The described PIV and PTV measurements allow us to underline the following characteristic features for the investigated flow field:

  • The field is strongly inhomogeneous and unsteady; the assumption of homogeneous flow is not valid, while a steady flow can be assumed only in a time interval during the diastole.

  • Large-scale vortices are detected especially in the sinus of Valsalva and in the wake of the valve leaflets; they are convected in time by the local velocity field without showing any major diffusion phenomenon.

  • High strain rate and total shear stress on the measurement plane are measured, especially at the jet-wake interface downstream of the leaflets and close to the large-scale vortices; the magnitude of the strain and shear rate change more than two orders of magnitude from the systole to the diastole.

  • The smaller mean residence time of fluid particles during the systole in comparison to the diastole partially compensates the effects of the higher stress and strain rate; a model which embodies both stress magnitude and duration (residence time) is required to asses and predict successfully the effective damage on blood cells for given fluid dynamic fields.

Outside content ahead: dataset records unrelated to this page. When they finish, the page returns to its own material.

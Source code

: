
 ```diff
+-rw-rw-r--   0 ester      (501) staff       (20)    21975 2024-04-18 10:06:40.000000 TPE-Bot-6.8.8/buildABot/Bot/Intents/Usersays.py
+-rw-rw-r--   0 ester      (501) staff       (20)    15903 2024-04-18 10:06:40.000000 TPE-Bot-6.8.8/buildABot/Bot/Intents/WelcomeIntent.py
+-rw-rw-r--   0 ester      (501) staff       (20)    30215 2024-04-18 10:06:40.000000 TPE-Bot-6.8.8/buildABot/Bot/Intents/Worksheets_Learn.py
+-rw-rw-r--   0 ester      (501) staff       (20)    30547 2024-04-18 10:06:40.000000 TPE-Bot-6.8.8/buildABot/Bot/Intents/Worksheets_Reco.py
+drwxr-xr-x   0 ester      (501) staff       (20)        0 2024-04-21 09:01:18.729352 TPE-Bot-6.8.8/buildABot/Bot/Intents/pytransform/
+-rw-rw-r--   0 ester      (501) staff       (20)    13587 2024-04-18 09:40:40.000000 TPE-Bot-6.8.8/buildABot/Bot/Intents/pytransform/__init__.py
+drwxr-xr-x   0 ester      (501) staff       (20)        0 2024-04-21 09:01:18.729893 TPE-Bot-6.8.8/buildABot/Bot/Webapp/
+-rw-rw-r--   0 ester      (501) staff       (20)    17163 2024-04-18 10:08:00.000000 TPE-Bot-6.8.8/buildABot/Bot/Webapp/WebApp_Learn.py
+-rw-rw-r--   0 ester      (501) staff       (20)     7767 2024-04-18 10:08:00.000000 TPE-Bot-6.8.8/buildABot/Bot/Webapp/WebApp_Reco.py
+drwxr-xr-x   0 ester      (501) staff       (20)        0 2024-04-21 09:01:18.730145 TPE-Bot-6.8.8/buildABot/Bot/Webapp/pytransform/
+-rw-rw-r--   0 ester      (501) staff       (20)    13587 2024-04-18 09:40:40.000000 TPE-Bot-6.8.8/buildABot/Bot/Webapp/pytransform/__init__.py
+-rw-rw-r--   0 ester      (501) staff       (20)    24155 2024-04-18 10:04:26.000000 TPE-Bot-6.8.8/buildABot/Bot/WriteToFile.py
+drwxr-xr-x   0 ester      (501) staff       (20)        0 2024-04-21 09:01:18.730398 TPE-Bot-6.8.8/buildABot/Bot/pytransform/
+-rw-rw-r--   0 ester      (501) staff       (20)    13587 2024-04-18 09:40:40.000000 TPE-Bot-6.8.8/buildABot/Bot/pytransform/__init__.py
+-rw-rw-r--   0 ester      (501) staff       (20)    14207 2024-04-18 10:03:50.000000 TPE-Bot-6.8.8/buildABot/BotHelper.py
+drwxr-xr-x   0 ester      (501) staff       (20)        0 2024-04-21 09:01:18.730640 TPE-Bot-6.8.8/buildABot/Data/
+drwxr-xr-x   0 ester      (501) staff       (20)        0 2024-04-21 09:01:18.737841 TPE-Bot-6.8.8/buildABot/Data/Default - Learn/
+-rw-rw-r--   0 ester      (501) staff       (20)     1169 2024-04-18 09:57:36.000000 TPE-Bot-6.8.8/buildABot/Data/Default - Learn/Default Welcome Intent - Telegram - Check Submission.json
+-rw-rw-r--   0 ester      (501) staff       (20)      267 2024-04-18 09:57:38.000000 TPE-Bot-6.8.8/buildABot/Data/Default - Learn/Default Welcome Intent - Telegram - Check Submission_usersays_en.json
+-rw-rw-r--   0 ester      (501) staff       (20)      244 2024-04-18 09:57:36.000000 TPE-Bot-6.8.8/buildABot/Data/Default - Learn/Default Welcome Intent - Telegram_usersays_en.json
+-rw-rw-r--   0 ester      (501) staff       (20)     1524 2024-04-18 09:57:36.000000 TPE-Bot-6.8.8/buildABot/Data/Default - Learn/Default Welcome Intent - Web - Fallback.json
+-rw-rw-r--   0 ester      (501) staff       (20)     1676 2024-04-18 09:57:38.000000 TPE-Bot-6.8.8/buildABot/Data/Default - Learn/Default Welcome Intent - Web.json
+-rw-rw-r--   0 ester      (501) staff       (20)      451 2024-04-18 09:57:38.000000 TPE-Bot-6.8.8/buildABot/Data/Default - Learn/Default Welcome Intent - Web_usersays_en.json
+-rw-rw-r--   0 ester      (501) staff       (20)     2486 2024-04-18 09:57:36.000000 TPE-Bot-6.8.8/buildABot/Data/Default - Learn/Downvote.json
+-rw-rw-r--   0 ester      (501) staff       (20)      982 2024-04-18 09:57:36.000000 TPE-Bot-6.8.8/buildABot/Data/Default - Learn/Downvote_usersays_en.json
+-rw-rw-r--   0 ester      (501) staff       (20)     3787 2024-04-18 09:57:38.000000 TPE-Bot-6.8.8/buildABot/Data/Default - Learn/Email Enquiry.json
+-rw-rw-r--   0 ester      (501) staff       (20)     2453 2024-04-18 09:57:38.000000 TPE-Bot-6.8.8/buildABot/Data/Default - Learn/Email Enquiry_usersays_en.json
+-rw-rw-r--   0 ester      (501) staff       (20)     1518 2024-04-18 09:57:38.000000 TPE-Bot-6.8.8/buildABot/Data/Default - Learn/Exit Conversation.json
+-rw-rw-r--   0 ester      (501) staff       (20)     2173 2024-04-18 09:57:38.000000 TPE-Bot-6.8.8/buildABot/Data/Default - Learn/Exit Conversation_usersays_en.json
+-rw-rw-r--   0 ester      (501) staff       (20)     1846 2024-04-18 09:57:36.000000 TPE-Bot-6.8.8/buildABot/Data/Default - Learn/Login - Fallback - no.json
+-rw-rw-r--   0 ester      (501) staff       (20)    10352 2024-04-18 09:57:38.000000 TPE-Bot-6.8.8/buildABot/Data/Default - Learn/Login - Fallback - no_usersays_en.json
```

Of course, the complete knowledge of the three-dimensional field is required to describe possible damages on blood cells without errors; however, for a bi-leaflet valve (such as the one used in the present experiments) the plane orthogonal to the valve section is expected to display some of the most relevant aspects of the phenomenon. To evaluate the reliability of this assumption, measurements on different planes including the third velocity component are planned for the near future. Regarding this aspect, and in particular considering the Reynolds stress, it should be expected that in a full three-dimensional field the other components of this stress (in addition to uv′) were of the same order of magnitude of those measured in the present work.

Finally, it should be noticed that any effect of the distensibilty of the aortic root has been neglected since a rigid model was used. Though these effects may be meaningful they imply many difficulties in the experimental investigation by means of optical methods such as PIV or PTV. Nevertheless, recent advances in research on structural materials suggest the possibility of building a model with distensible and transparent walls to perform such an investigation and to compare the results with numerical simulations.